Custom Steps¶
The Yeast library contains a number of different Steps but you might need to define your own
operations using CustomStep
:
yeast.steps.CustomStep
(to_prepare=None, to_bake=None, to_validate=None, role='all')Custom Step was designed to extend all the power of Yeast Pipelines and cover all scenarios where the Yeast steps are not adequate. You might need to define your own operations. You could define your custom transformations, business rules or extend to third-party libraries. The usage is quite straightforward and designed to avoid spending too much time on the implementation. It expects between 1 and 3 arguments, all functions and optional:
to_validate(step, df)
to_prepare(step, df)
: returnsdf
to_bake(step, df)
: returnsdf
Please notice that to_prepare
and to_bake
must return a DataFrame
to continue the pipeline
execution in further steps. CustomStep
enables you to structure and document your code and
business rules in Steps that could be shared across Recipes.
Parameters:
to_validate
: perform validations on the data. Raise YeastValidationError on a problem.to_prepare
: prepare the step before bake, like train or calculate aggregations.to_bake
: execute the bake (processing). This is the core method.role
: String name of the role to control baking flows on new data.
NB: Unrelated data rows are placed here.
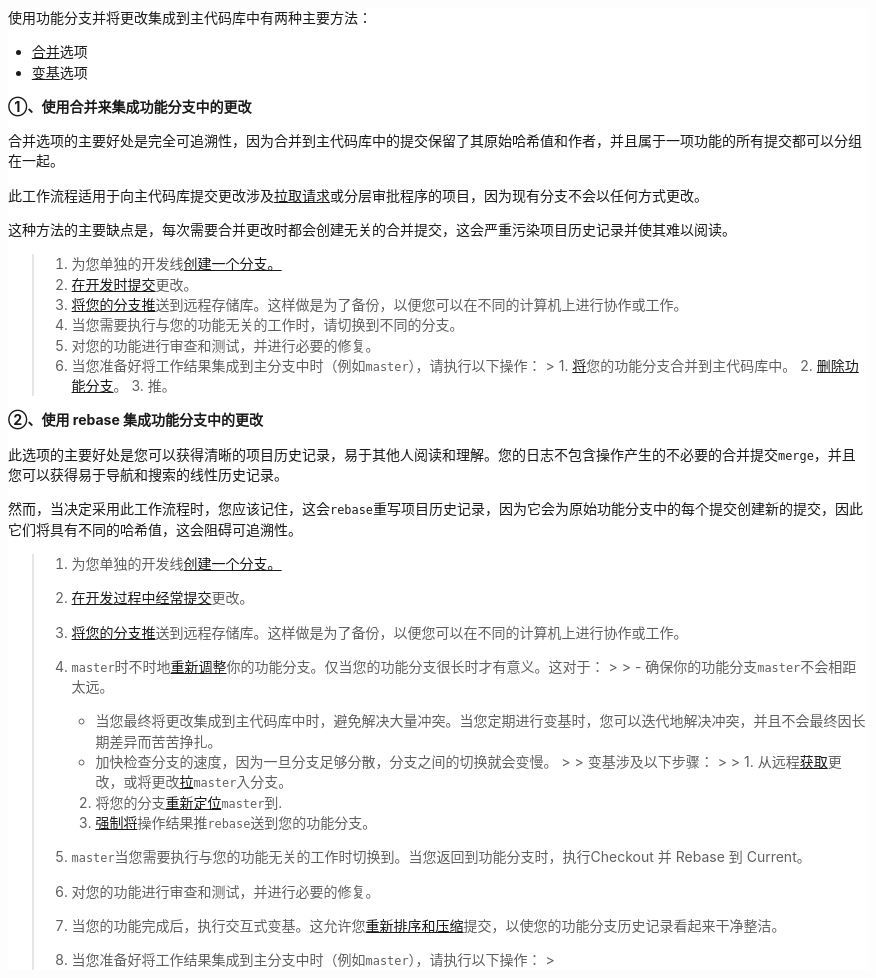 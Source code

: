 使用功能分支并将更改集成到主代码库中有两种主要方法：

- [合并](https://intellijidea.com.cn/help/idea/work-on-several-features-simultaneously.html#merge-option)选项
- [变基](https://intellijidea.com.cn/help/idea/work-on-several-features-simultaneously.html#rebase-option)选项

**①、使用合并来集成功能分支中的更改**﻿

合并选项的主要好处是完全可追溯性，因为合并到主代码库中的提交保留了其原始哈希值和作者，并且属于一项功能的所有提交都可以分组在一起。

此工作流程适用于向主代码库提交更改涉及[拉取请求](https://intellijidea.com.cn/help/idea/work-with-github-pull-requests.html#create-pull-request)或分层审批程序的项目，因为现有分支不会以任何方式更改。

这种方法的主要缺点是，每次需要合并更改时都会创建无关的合并提交，这会严重污染项目历史记录并使其难以阅读。

> 1. 为您单独的开发线[创建一个分支。](https://intellijidea.com.cn/help/idea/manage-branches.html#create-branch)
> 2. [在开发时提交](https://intellijidea.com.cn/help/idea/commit-and-push-changes.html#commit)更改。
> 3. [将您的分支推](https://intellijidea.com.cn/help/idea/commit-and-push-changes.html)送到远程存储库。这样做是为了备份，以便您可以在不同的计算机上进行协作或工作。
> 4. 当您需要执行与您的功能无关的工作时，请切换到不同的分支。
> 5. 对您的功能进行审查和测试，并进行必要的修复。
> 6. 当您准备好将工作结果集成到主分支中时（例如`master`），请执行以下操作：
     >    1. [将](https://intellijidea.com.cn/help/idea/apply-changes-from-one-branch-to-another.html#merge)您的功能分支合并到主代码库中。
>    2. [删除功能分支](https://intellijidea.com.cn/help/idea/manage-branches.html#delete-branch)。
>    3. 推。



**②、使用 rebase 集成功能分支中的更改**﻿

此选项的主要好处是您可以获得清晰的项目历史记录，易于其他人阅读和理解。您的日志不包含操作产生的不必要的合并提交`merge`，并且您可以获得易于导航和搜索的线性历史记录。

然而，当决定采用此工作流程时，您应该记住，这会`rebase`重写项目历史记录，因为它会为原始功能分支中的每个提交创建新的提交，因此它们将具有不同的哈希值，这会阻碍可追溯性。

> 1. 为您单独的开发线[创建一个分支。](https://intellijidea.com.cn/help/idea/manage-branches.html#create-branch)
>
> 2. [在开发过程中经常提交](https://intellijidea.com.cn/help/idea/commit-and-push-changes.html#commit)更改。
>
> 3. [将您的分支推](https://intellijidea.com.cn/help/idea/commit-and-push-changes.html)送到远程存储库。这样做是为了备份，以便您可以在不同的计算机上进行协作或工作。
>
> 4. `master`时不时地[重新调整](https://intellijidea.com.cn/help/idea/apply-changes-from-one-branch-to-another.html#rebase-branch)你的功能分支。仅当您的功能分支很长时才有意义。这对于：
     >
     >    - 确保你的功能分支`master`不会相距太远。
>    - 当您最终将更改集成到主代码库中时，避免解决大量冲突。当您定期进行变基时，您可以迭代地解决冲突，并且不会最终因长期差异而苦苦挣扎。
>    - 加快检查分支的速度，因为一旦分支足够分散，分支之间的切换就会变慢。
     >
     >    变基涉及以下步骤：
     >
     >    1. 从远程[获取](https://intellijidea.com.cn/help/idea/sync-with-a-remote-repository.html#fetch)更改，或将更改[拉](https://intellijidea.com.cn/help/idea/sync-with-a-remote-repository.html#pull)`master`入分支。
>    2. 将您的分支[重新定位](https://intellijidea.com.cn/help/idea/apply-changes-from-one-branch-to-another.html#rebase-branch)`master`到.
>    3. [强制将](https://intellijidea.com.cn/help/idea/commit-and-push-changes.html#force-push)操作结果推`rebase`送到您的功能分支。
>
> 5. `master`当您需要执行与您的功能无关的工作时切换到。当您返回到功能分支时，执行Checkout 并 Rebase 到 Current。
>
> 6. 对您的功能进行审查和测试，并进行必要的修复。
>
> 7. 当您的功能完成后，执行交互式变基。这允许您[重新排序和压缩](https://intellijidea.com.cn/help/idea/edit-project-history.html#interactive-rebase)提交，以使您的功能分支历史记录看起来干净整洁。
>
> 8. 当您准备好将工作结果集成到主分支中时（例如`master`），请执行以下操作：
     >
Default:all
.
Inline Usage:
recipe = Recipe([
# Custom Business Rules:
CustomStep(to_bake=lambda step, df: df['sales'].fillna(0))
])
Custom rules:
def my_bake(step, df):
# Calculate total sales or anything you need:
df['total_sales'] = df['sales'] + df['fees']
return df
recipe = Recipe([
# Custom Business Rules:
CustomStep(to_bake=my_bake)
])
Custom Checks and Validations:
def my_validate(step, df):
if 'sales' not in df.columns:
raise YeastValidationError('sales column not found')
if 'fees' not in df.columns:
raise YeastValidationError('fees colum not found')
recipe = Recipe([
CustomStep(to_validate=my_validate, to_bake=my_bake)
])
Define the Estimation/Preparation procedure:
def my_preparation(step, df):
step.mean_sales = df['sales'].mean()
def my_bake(step, df):
df['sales_deviation'] = df['sales'] - step.mean_sales
return df
recipe = Recipe([
CustomStep(to_prepare=my_preparation, to_bake=my_bake)
])
Creating a custom step inheriting from CustomStep:
class MyCustomStep(CustomStep):
def do_validate(self, df):
# Some validations that could raise YeastValidationError
pass
def do_prepare(self, df):
# Prepare the step if needed
return df
def do_bake(self, df):
# Logic to process the df
return df
recipe = Recipe([
MyCustomStep()
])
Raises:
YeastValidationError
: if any of the parameters is defined but not callable.